▶ [The input]
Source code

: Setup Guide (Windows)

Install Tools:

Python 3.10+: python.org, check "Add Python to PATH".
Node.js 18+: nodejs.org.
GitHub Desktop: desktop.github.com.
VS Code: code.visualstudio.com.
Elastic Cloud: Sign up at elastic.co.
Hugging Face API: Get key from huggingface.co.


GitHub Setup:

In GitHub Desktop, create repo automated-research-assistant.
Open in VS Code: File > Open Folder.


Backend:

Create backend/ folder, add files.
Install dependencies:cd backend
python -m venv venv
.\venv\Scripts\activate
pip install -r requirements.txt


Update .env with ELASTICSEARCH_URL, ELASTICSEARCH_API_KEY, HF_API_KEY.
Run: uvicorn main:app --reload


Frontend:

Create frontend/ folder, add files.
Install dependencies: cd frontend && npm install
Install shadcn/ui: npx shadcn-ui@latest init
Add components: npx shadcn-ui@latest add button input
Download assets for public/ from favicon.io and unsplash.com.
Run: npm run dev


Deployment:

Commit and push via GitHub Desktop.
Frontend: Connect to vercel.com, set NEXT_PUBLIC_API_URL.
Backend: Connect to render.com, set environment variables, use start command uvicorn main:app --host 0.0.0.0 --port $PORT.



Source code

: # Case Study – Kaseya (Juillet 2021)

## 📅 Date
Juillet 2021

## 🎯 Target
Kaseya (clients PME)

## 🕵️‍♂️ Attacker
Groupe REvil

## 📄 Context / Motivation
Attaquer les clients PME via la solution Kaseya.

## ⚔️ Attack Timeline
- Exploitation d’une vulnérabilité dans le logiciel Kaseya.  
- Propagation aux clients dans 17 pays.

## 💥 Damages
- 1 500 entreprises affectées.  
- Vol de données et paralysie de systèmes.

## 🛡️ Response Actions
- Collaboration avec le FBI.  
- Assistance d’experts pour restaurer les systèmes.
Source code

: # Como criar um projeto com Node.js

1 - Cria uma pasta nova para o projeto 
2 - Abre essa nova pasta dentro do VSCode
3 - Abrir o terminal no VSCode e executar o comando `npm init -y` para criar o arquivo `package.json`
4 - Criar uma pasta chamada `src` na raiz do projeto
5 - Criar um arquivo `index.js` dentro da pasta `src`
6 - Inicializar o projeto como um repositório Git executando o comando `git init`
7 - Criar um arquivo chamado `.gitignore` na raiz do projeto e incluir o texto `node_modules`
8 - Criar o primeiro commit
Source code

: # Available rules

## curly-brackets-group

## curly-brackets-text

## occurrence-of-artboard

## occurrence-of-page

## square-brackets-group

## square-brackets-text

▶ [Prompt] Starting from the top of the records and ending at the line that contains "Create frontend/ folder, add files.", repeat each line exactly and return only those lines.

▶ [Completed exercise]
Source code

: Setup Guide (Windows)

Install Tools:

Python 3.10+: python.org, check "Add Python to PATH".
Node.js 18+: nodejs.org.
GitHub Desktop: desktop.github.com.
VS Code: code.visualstudio.com.
Elastic Cloud: Sign up at elastic.co.
Hugging Face API: Get key from huggingface.co.


GitHub Setup:

In GitHub Desktop, create repo automated-research-assistant.
Open in VS Code: File > Open Folder.


Backend:

Create backend/ folder, add files.
Install dependencies:cd backend
python -m venv venv
.\venv\Scripts\activate
pip install -r requirements.txt


Update .env with ELASTICSEARCH_URL, ELASTICSEARCH_API_KEY, HF_API_KEY.
Run: uvicorn main:app --reload


Frontend:

Create frontend/ folder, add files.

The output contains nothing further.